Saved data entries
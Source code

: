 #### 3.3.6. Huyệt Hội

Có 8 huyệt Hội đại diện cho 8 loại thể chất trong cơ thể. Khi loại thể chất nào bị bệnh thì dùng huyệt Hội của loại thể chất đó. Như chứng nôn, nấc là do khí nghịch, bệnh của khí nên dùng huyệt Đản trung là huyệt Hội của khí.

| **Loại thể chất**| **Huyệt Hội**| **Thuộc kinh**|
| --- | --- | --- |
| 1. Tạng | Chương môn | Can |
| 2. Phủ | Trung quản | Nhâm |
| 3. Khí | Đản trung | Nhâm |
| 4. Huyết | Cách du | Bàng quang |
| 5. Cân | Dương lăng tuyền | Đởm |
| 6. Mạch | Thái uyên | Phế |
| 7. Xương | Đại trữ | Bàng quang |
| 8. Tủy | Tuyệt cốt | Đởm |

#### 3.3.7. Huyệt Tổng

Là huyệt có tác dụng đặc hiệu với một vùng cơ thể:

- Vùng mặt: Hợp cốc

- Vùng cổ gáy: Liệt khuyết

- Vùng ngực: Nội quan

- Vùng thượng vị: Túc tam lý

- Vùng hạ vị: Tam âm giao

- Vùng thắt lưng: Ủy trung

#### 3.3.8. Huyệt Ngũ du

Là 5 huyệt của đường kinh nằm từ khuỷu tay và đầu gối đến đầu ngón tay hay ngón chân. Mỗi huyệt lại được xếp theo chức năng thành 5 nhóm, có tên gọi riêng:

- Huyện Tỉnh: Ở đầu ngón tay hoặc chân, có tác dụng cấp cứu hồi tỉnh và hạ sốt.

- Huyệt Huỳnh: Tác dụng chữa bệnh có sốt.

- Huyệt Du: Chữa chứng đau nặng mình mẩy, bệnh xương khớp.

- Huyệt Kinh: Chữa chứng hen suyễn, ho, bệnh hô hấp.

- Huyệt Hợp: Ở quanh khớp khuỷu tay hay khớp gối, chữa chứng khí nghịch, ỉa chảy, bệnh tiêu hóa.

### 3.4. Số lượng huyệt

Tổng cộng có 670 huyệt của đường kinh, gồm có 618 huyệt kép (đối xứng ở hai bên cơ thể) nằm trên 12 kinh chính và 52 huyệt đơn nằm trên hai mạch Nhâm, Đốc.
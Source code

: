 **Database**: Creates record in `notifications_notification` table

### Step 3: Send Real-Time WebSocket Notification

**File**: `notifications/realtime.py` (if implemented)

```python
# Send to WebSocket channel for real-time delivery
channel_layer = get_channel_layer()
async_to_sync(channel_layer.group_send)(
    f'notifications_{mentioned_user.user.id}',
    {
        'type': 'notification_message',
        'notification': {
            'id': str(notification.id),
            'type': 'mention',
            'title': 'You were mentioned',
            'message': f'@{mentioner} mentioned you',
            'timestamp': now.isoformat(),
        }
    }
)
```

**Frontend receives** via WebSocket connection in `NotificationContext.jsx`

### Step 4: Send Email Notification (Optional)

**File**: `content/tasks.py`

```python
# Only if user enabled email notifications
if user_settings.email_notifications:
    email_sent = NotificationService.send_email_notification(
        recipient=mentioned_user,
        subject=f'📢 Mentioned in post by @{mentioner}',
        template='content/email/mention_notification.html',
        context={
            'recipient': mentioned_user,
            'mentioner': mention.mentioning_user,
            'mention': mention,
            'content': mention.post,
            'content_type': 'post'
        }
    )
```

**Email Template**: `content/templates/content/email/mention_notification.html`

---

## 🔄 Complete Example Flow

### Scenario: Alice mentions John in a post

### Exercise goal:
Could you copy every line from the records that mentions the word "html"?

### Response area:
        template='content/email/mention_notification.html',
**Email Template**: `content/templates/content/email/mention_notification.html`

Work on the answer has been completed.